§ Your task
Set down exactly the lines in the records below that run from the line with "- Focal, Models, Flash, Focal" to the line with "- Geo Chart and Model Chart.", inclusive, and nothing more.

Items listed in a dataset
↓

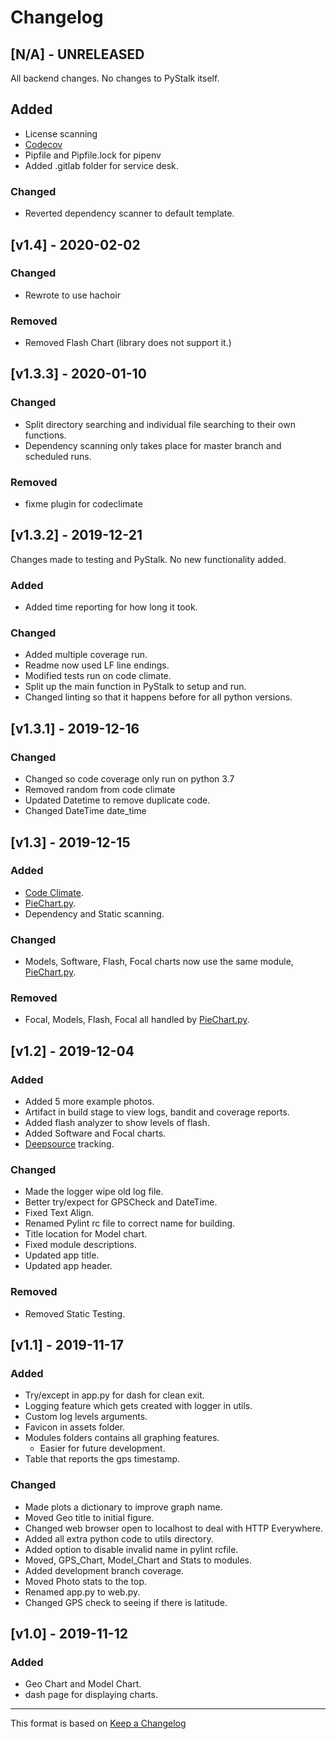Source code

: # Changelog

<!-- markdownlint-disable MD024 -->

## [N/A] - UNRELEASED

All backend changes. No changes to PyStalk itself.

## Added

- License scanning
- [Codecov](https://codecov.io/gl/Cyb3r-Jak3/pystalk)
- Pipfile and Pipfile.lock for pipenv
- Added .gitlab folder for service desk.

### Changed

- Reverted dependency scanner to default template.

## [v1.4] - 2020-02-02

### Changed

- Rewrote to use hachoir

### Removed

- Removed Flash Chart (library does not support it.)

## [v1.3.3] - 2020-01-10

### Changed

- Split directory searching and individual file searching to their own functions.
- Dependency scanning only takes place for master branch and scheduled runs.

### Removed

- fixme plugin for codeclimate

## [v1.3.2] - 2019-12-21

Changes made to testing and PyStalk. No new functionality added.

### Added

- Added time reporting for how long it took.

### Changed

- Added multiple coverage run.
- Readme now used LF line endings.
- Modified tests run on code climate.
- Split up the main function in PyStalk to setup and run.
- Changed linting so that it happens before for all python versions.

## [v1.3.1] - 2019-12-16

### Changed

- Changed so code coverage only run on python 3.7
- Removed random from code climate
- Updated Datetime to remove duplicate code.
- Changed DateTime date_time

## [v1.3] - 2019-12-15

### Added

- [Code Climate](https://codeclimate.com/github/Cyb3r-Jak3/PyStalk).
- [PieChart.py](modules/PieChart.py).
- Dependency and Static scanning.

### Changed

- Models, Software, Flash, Focal charts now use the same module, [PieChart.py](modules/PieChart.py).

### Removed

- Focal, Models, Flash, Focal all handled by [PieChart.py](modules/PieChart.py).

## [v1.2] - 2019-12-04

### Added

- Added 5 more example photos.
- Artifact in build stage to view logs, bandit and coverage reports.
- Added flash analyzer to show levels of flash.
- Added Software and Focal charts.
- [Deepsource](https://deepsource.io/gl/Cyb3r-Jak3/PyStalk/) tracking.

### Changed

- Made the logger wipe old log file.
- Better try/expect for GPSCheck and DateTime.
- Fixed Text Align.
- Renamed Pylint rc file to correct name for building.
- Title location for Model chart.
- Fixed module descriptions.
- Updated app title.
- Updated app header.

### Removed

- Removed Static Testing.

## [v1.1] - 2019-11-17

### Added

- Try/except in app.py for dash for clean exit.
- Logging feature which gets created with logger in utils.
- Custom log levels arguments.
- Favicon in assets folder.
- Modules folders contains all graphing features.
  - Easier for future development.
- Table that reports the gps timestamp.

### Changed

- Made plots a dictionary to improve graph name.
- Moved Geo title to initial figure.
- Changed web browser open to localhost to deal with HTTP Everywhere.
- Added all extra python code to utils directory.
- Added option to disable invalid name in pylint rcfile.
- Moved, GPS_Chart, Model_Chart and Stats to modules.
- Added development branch coverage.
- Moved Photo stats to the top.
- Renamed app.py to web.py.
- Changed GPS check to seeing if there is latitude.

## [v1.0] - 2019-11-12

### Added

- Geo Chart and Model Chart.
- dash page for displaying charts.

---
This format is based on [Keep a Changelog](https://keepachangelog.com/en/1.0.0/)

↑

§ Finished exercise
- Focal, Models, Flash, Focal all handled by [PieChart.py](modules/PieChart.py).

## [v1.2] - 2019-12-04

### Added

- Added 5 more example photos.
- Artifact in build stage to view logs, bandit and coverage reports.
- Added flash analyzer to show levels of flash.
- Added Software and Focal charts.
- [Deepsource](https://deepsource.io/gl/Cyb3r-Jak3/PyStalk/) tracking.

### Changed

- Made the logger wipe old log file.
- Better try/expect for GPSCheck and DateTime.
- Fixed Text Align.
- Renamed Pylint rc file to correct name for building.
- Title location for Model chart.
- Fixed module descriptions.
- Updated app title.
- Updated app header.

### Removed

- Removed Static Testing.

## [v1.1] - 2019-11-17

### Added

- Try/except in app.py for dash for clean exit.
- Logging feature which gets created with logger in utils.
- Custom log levels arguments.
- Favicon in assets folder.
- Modules folders contains all graphing features.
  - Easier for future development.
- Table that reports the gps timestamp.

### Changed

- Made plots a dictionary to improve graph name.
- Moved Geo title to initial figure.
- Changed web browser open to localhost to deal with HTTP Everywhere.
- Added all extra python code to utils directory.
- Added option to disable invalid name in pylint rcfile.
- Moved, GPS_Chart, Model_Chart and Stats to modules.
- Added development branch coverage.
- Moved Photo stats to the top.
- Renamed app.py to web.py.
- Changed GPS check to seeing if there is latitude.

## [v1.0] - 2019-11-12

### Added

- Geo Chart and Model Chart.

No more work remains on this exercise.